Methbot was an enterprising scam that used a fake internet advertising agency called MediaMethane to sell millions of dollars worth of video ad spots on premium content sites.
Instead of running the ads on sites like The New York Times and Fox, the crew used rented hosting in Dallas to operate its own private network of fake sites mimicking the real ones—and then ran the ads there. The audience for the ads were thousands of “consumers” who were actually sophisticated bots happy to watch 300 million video ads a day.
To make the bots look real to advertisers, the perpetrators leased over 800,000 IP addresses and then filed bogus information with internet registries to make them look like residential broadband providers in demographically desirable American neighborhoods.
A sizable portion of those fake Comcast, AT&T, and Cox Cable addresses were leased from XBT. The company says it thought they were being used for an advertising metrics business.
According to prosecutors, the Methbot scheme conned hundreds of brands and advertisers out of $7 million before it was exposed by a New York security company in December 2016. The unsealed documents show XBT was paid millions. In the scam’s final month alone, XBT was paid $400,000, according to internal financial reports, accounting for 7 percent of the company’s earnings that month.

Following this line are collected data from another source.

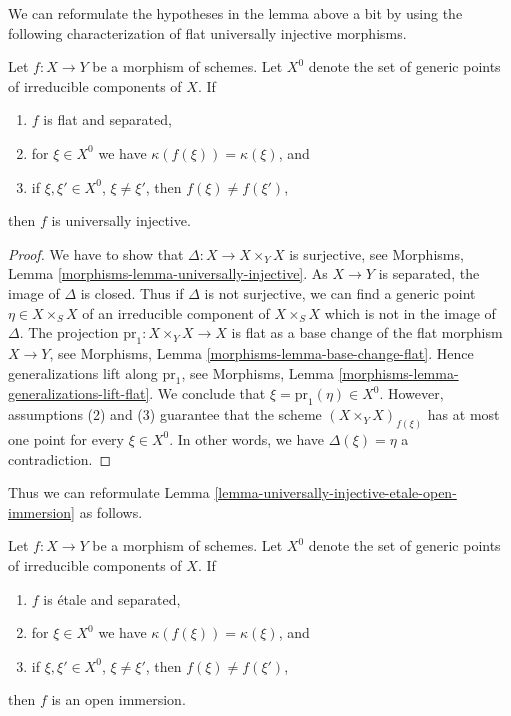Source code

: \noindent
We can reformulate the hypotheses in the lemma above a bit by using the
following characterization of flat universally injective morphisms.

\begin{lemma}
\label{lemma-flat-universally-injective}
Let $f : X \to Y$ be a morphism of schemes. Let $X^0$ denote the set
of generic points of irreducible components of $X$. If
\begin{enumerate}
\item $f$ is flat and separated,
\item for $\xi \in X^0$ we have $\kappa(f(\xi)) = \kappa(\xi)$, and
\item if $\xi, \xi' \in X^0$, $\xi \not = \xi'$, then $f(\xi) \not = f(\xi')$,
\end{enumerate}
then $f$ is universally injective.
\end{lemma}

\begin{proof}
We have to show that $\Delta : X \to X \times_Y X$ is surjective, see
Morphisms, Lemma \ref{morphisms-lemma-universally-injective}.
As $X \to Y$ is separated, the image of $\Delta$ is closed.
Thus if $\Delta$ is not surjective, we can find a generic point
$\eta \in X \times_S X$ of an irreducible component of $X \times_S X$
which is not in the image of $\Delta$. The projection
$\text{pr}_1 : X \times_Y X \to X$
is flat as a base change of the flat morphism $X \to Y$, see
Morphisms, Lemma \ref{morphisms-lemma-base-change-flat}.
Hence generalizations lift along $\text{pr}_1$, see
Morphisms, Lemma \ref{morphisms-lemma-generalizations-lift-flat}.
We conclude that $\xi = \text{pr}_1(\eta) \in X^0$.
However, assumptions (2) and (3) guarantee that the scheme
$(X \times_Y X)_{f(\xi)}$ has at most one point for every $\xi \in X^0$.
In other words, we have $\Delta(\xi) = \eta$ a contradiction.
\end{proof}

\noindent
Thus we can reformulate
Lemma \ref{lemma-universally-injective-etale-open-immersion} as follows.

\begin{lemma}
\label{lemma-characterize-open-immersion}
Let $f : X \to Y$ be a morphism of schemes. Let $X^0$ denote the set
of generic points of irreducible components of $X$. If
\begin{enumerate}
\item $f$ is \'etale and separated,
\item for $\xi \in X^0$ we have $\kappa(f(\xi)) = \kappa(\xi)$, and
\item if $\xi, \xi' \in X^0$, $\xi \not = \xi'$, then $f(\xi) \not = f(\xi')$,
\end{enumerate}
then $f$ is an open immersion.
\end{lemma}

The unsealed documents show that when Methbot was exposed, XBT was worried it would be swept into a press storm at a time when Russian hackers were getting a lot of attention. Gubarev hired an American PR crisis manager who boasted of once repping accused mega-pirate Kim DotCom. In a series of emails, his chief operating office, Nick Dvas, urged the PR consultant to handle reporters with care.
“Please, be very careful with Mr. Krebs,” Dvas wrote in one email, referring to independent security journalist Brian Krebs. “He has been performing lots of research in connection with cybercrime originating from Russia, and he might jump to some sort of unnecessary conclusions.”
In another message to the PR consultant, Gubarev admitted to direct dealings with Zhukov. “We know him personally many years,” he wrote. “We was [sic] under impression that it is a big data analytics system for ad networks as per his explanation.”
Despite the close and lucrative relationship, XBT evidently kept scant documentation pertaining to its biggest customer, according to a filing by BuzzFeed’s lawyers. “Their internal records consist of a credit card check with a ‘tolerance threshold’ of $1,000 and notations regarding multiple Russian names and e-mail addresses they are unable to identify,” read the filing. “And though he was supposedly a client for more than a year who personally visited them several times, they have not produced a single actual e-mail, message or other communication from Zhukov.”
In the end, the evidence knocked loose by Gubarev’s lawsuit doesn’t tie him in any meaningful way to Russiagate. But it does show that his company, perhaps innocently, was paid a lot of money as part of an epic Russian cybercrime caper that’s now headed toward a federal trial in New York. That’s the kind of publicity that money can’t buy.